Data to use below:

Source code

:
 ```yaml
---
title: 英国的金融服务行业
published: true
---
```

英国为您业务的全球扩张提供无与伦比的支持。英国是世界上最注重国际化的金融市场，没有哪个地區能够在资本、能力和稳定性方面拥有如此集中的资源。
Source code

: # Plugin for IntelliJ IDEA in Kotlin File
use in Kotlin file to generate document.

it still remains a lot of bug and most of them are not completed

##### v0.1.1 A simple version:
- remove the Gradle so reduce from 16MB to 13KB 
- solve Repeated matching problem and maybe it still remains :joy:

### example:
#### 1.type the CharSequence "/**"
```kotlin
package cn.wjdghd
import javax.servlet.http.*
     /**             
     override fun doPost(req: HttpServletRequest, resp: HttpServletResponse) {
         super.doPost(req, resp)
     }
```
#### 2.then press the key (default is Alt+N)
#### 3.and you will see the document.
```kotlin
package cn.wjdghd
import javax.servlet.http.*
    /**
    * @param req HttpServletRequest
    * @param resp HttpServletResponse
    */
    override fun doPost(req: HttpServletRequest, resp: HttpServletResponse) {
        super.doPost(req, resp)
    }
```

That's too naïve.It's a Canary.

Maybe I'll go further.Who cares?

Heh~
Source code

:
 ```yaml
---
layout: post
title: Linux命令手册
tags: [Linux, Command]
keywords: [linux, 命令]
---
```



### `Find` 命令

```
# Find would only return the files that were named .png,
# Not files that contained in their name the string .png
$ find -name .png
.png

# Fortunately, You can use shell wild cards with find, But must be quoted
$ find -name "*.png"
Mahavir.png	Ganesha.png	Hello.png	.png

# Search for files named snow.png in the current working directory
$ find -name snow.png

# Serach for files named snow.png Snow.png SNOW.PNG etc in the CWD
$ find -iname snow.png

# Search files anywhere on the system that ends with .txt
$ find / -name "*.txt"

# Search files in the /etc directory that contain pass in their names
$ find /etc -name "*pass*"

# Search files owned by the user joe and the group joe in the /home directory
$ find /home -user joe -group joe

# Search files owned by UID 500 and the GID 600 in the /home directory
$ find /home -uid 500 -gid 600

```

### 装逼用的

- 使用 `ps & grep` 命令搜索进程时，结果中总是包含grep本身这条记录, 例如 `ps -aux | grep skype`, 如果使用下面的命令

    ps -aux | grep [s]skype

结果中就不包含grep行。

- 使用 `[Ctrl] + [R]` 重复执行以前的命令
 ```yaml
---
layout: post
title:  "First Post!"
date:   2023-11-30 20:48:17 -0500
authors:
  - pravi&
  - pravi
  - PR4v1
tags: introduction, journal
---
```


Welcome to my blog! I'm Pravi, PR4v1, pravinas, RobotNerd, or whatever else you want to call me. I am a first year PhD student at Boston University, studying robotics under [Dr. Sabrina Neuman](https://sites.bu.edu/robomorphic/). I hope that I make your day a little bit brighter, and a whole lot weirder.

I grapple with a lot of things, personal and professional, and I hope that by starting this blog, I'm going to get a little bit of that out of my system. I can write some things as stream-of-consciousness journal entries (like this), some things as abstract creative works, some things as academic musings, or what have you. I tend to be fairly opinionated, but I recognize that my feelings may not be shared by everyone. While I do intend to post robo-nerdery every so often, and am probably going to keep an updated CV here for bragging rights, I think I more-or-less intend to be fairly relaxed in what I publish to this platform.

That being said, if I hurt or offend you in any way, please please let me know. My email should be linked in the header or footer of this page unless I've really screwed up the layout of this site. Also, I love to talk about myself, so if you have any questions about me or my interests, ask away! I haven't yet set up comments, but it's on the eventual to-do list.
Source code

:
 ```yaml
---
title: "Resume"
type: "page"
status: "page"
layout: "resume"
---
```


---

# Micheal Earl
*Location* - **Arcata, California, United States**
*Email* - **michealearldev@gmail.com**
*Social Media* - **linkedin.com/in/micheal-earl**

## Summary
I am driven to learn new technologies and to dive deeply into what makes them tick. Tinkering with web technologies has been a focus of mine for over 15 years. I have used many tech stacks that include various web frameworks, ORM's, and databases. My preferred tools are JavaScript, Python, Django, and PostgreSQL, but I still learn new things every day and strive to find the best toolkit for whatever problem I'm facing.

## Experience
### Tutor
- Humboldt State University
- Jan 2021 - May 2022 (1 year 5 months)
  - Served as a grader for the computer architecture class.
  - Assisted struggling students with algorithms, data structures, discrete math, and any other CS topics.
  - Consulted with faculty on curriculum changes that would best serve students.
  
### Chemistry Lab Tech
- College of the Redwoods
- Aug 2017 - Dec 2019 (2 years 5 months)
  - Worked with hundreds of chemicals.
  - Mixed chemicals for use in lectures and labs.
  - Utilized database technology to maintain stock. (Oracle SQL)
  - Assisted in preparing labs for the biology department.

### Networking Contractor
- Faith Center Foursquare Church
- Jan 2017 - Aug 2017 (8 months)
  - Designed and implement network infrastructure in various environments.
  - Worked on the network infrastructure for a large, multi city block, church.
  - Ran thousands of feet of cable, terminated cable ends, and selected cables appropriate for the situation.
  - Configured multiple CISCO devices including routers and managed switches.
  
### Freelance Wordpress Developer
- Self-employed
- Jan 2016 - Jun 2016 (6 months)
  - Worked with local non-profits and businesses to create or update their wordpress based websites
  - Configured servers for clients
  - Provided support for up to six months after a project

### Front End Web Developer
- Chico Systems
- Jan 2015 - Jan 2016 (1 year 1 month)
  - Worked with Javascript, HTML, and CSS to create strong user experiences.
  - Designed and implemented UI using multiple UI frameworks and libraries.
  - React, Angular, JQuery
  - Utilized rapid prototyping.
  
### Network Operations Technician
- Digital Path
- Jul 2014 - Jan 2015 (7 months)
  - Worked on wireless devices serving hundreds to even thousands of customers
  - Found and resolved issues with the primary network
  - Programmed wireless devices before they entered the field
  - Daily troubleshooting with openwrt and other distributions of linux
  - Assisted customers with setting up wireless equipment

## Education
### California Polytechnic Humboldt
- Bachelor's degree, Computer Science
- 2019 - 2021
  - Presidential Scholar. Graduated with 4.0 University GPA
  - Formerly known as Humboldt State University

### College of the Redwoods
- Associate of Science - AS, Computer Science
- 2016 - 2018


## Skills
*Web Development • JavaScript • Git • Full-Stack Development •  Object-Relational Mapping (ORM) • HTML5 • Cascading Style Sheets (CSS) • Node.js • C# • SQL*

End of Data to use.
Data to use below:

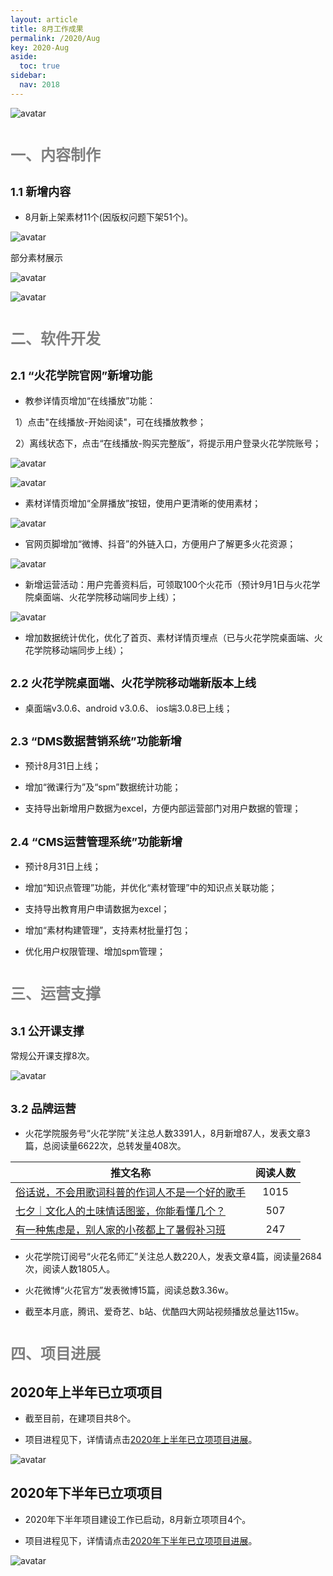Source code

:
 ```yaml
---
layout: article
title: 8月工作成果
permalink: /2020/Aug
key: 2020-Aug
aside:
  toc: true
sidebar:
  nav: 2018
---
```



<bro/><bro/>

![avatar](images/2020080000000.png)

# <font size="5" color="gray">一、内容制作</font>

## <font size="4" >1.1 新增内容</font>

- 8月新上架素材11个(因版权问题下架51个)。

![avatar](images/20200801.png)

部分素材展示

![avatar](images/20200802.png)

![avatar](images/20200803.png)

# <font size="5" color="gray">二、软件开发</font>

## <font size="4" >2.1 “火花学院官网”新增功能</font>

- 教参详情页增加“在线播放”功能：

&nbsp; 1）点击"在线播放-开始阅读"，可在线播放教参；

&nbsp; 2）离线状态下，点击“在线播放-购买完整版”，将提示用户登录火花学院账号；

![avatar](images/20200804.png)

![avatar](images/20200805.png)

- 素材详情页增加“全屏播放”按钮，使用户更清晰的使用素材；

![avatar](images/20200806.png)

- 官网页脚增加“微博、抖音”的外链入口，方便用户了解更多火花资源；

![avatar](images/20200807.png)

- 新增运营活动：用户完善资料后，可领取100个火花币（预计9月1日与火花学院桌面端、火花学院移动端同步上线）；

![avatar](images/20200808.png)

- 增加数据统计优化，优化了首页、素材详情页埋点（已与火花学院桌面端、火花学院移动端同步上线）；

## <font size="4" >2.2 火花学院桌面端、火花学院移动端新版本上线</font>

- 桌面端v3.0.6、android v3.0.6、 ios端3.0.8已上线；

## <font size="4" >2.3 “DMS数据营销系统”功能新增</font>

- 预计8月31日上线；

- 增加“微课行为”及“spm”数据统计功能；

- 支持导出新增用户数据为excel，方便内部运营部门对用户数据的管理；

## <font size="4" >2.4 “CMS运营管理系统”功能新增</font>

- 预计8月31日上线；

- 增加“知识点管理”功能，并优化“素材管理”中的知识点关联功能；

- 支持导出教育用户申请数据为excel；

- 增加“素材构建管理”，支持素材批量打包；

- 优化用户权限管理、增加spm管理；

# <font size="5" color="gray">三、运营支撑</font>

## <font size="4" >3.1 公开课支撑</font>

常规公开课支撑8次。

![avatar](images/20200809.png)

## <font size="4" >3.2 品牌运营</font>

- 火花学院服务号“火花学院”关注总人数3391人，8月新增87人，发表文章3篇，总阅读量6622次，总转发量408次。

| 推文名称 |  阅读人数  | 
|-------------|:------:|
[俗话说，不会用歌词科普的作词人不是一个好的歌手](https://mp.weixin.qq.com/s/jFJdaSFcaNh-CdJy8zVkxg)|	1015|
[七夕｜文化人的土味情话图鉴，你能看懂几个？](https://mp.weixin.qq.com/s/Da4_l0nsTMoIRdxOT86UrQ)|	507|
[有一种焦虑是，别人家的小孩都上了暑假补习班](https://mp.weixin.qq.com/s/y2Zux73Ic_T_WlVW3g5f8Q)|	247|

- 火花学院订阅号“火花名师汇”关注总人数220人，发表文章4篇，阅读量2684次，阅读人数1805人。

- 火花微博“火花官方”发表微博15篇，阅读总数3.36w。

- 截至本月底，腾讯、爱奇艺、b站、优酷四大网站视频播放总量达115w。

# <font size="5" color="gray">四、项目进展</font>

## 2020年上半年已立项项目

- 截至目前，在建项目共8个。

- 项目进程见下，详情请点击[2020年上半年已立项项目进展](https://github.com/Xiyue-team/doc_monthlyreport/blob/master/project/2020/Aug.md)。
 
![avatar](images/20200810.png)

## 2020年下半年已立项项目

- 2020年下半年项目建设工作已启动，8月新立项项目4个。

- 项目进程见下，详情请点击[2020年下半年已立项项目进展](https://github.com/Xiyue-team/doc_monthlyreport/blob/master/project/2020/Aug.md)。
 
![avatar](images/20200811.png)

End of Data to use.

- _Assigned task_:
For each line above that carries the word "their", copy it out.

- _Answer to the problem_:
# Not files that contained in their name the string .png
# Search files in the /etc directory that contain pass in their names
  - Worked with local non-profits and businesses to create or update their wordpress based websites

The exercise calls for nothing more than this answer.